On 11/26/2015 07:52 PM, Simon Glass wrote:
Hi Stephen,
On 24 November 2015 at 13:28, Stephen Warren <[email protected]> wrote:
On 11/24/2015 12:04 PM, Simon Glass wrote:
Hi Stephen,
On 23 November 2015 at 21:44, Stephen Warren <[email protected]>
wrote:
On 11/23/2015 06:45 PM, Simon Glass wrote:
On 22 November 2015 at 10:30, Stephen Warren <[email protected]>
wrote:
On 11/21/2015 09:49 AM, Simon Glass wrote:
OK I got it working thank you. It is horribly slow though - do you
know what is holding it up? For me to takes 12 seconds to run the
(very basic) tests.
..
I put a bit of time measurement into run_command() and found that on my
system at work, for p.send("the shell command to execute") was actually
(marginally) slower on sandbox than on real HW, despite real HW being a
115200 baud serial port, and the code splitting the shell commands into
chunks that are sent and waited for synchronously to avoid overflowing
UART FIFOs. I'm not sure why this is. Looking at U-Boot's console, it
seems to be non-blocking, so I don't think termios VMIN/VTIME come into
play (setting them to 0 made no difference), and the two raw modes took
the same time. I meant to look into pexpect's termios settings to see if
there was anything to tweak there, but forgot today.
I did do one experiment to compare expect (the Tcl version) and pexpect.
If I do roughly the following in both:
spawn u-boot (sandbox)
wait for prompt
100 times:
send "echo $foo\n"
wait for "echo $foo"
wait for shell prompt
send "reset"
wait for "reset"
send "\n"
... then Tcl is about 3x faster on my system (IIRC 0.5 vs. 1.5s). If I
remove all the "wait"s, then IIRC Tcl was about 15x faster or more.
That's a pity. Still, I'm sure as heck not going to rewrite all this in
Tcl:-( I wonder if something similar to pexpect but more targetted at
simple "interactive shell" cases would remove any of that overhead.
It is possible that we should use sandbox in 'cooked' mode so that
lines an entered synchronously. The -t option might help here, or we
may need something else.
I don't think cooked mode will work, since I believe cooked is
line-buffered, yet when U-Boot emits the shell prompt there's no \n printed
afterwards.
Do you mean we need fflush() after writing the prompt? If so, that
should be easy to arrange. We have a similar problem with the LCD, and
added lcd_sync().
Anything U-Boot does will only affect its own buffer when sending into
the PTY.
If the test program used cooked mode for its reading side of the PTY,
then even with fflush() on the sending side, I don't believe reading
from the PTY would return characters until a \n appeared.
FWIW, passing "-t cooked" to U-Boot (which affects data in the other
direction to the discussion above) (plus hacking the code to disable
terminal-level input echoing) doesn't make any difference to the test
timing.
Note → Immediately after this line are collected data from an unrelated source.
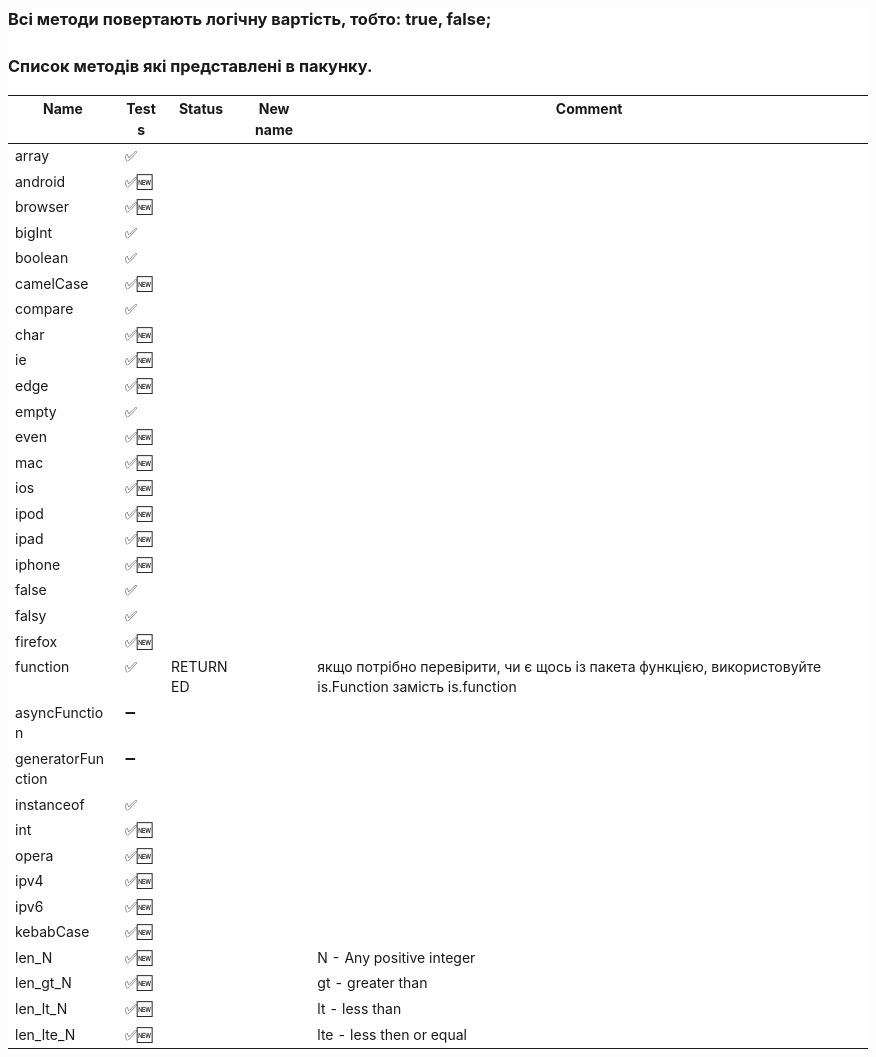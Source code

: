 ### Всі методи повертають логічну вартість, тобто: true, false;

### Список методів які представлені в пакунку.

| Name              | Tests | Status   | New name | Comment                                                                                                |
|-------------------|-------|----------|----------|--------------------------------------------------------------------------------------------------------|
| array             | ✅     |||          |
| android           | ✅🆕   |          |          |                                                                                                        |
| browser           | ✅🆕   |          |          |
| bigInt            | ✅     |||
| boolean           | ✅     |||          |
| camelCase         | ✅🆕   |          |          |
| compare           | ✅     |||          |
| char              | ✅🆕   |          |          |                                                                                                        |
| ie                | ✅🆕   |          |          |                                                                                                        |
| edge              | ✅🆕   |          |          |
| empty             | ✅     |||
| even              | ✅🆕   |          |          |                                                                                                        |
| mac               | ✅🆕   |          |          |                                                                                                                      |
| ios               | ✅🆕   |          |          |                                                                                                        |
| ipod              | ✅🆕   |          |          |                                                                                                        |
| ipad              | ✅🆕   |          |          |                                                                                                        |
| iphone            | ✅🆕   |          |          |
| false             | ✅     |||
| falsy             | ✅     |||          |
| firefox           | ✅🆕   |          |          |
| function          | ✅     | RETURNED |          | якщо потрібно перевірити, чи є щось із пакета функцією, використовуйте is.Function замість is.function |
| asyncFunction     | ➖     ||
| generatorFunction | ➖     ||
| instanceof        | ✅     |||          |
| int               | ✅🆕   |          |          |                                                                                                        |
| opera             | ✅🆕   |          |          |
| ipv4              | ✅🆕   |          |          |
| ipv6              | ✅🆕   |          |          |                                                                                                        |
| kebabCase         | ✅🆕   |          |          |
| len_N             | ✅🆕   |          |          | N - Any positive integer                                                                               |
| len_gt_N          | ✅🆕   |          |          | gt - greater than                                                                                      |
| len_lt_N          | ✅🆕   |          |          | lt - less than                                                                                         |
| len_lte_N         | ✅🆕   |          |          | lte - less then or equal                                                                               |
That's not particularly surprising, since the test program sends
each command as a single write, so it's likely that U-Boot reads each
command into its stdin buffers in one go anyway.
FWIW, I hacked out pexpect and replaced it with some custom code. That
reduced by sandbox execution time from ~5.1s to ~2.3s. Execution time
against real HW didn't seem to be affected at all. Some features like
timeouts and complete error handling are still missing, but I don't think
that would affect the execution time. See my github tree for the WIP patch.
Interesting, that's a big improvement. I wonder if we should look at
building U-Boot with SWIG to remove all these overheads? Then the
U-Boot command line (and any other feature we want) could become a
Python class. Of course that would only work for sandbox.
SWIG doesn't seem like a good direction; it would re-introduce different
paths between sandbox and non-sandbox again. One of the main benefits of
the test/py/ approach is that sandbox and real HW are treated the same.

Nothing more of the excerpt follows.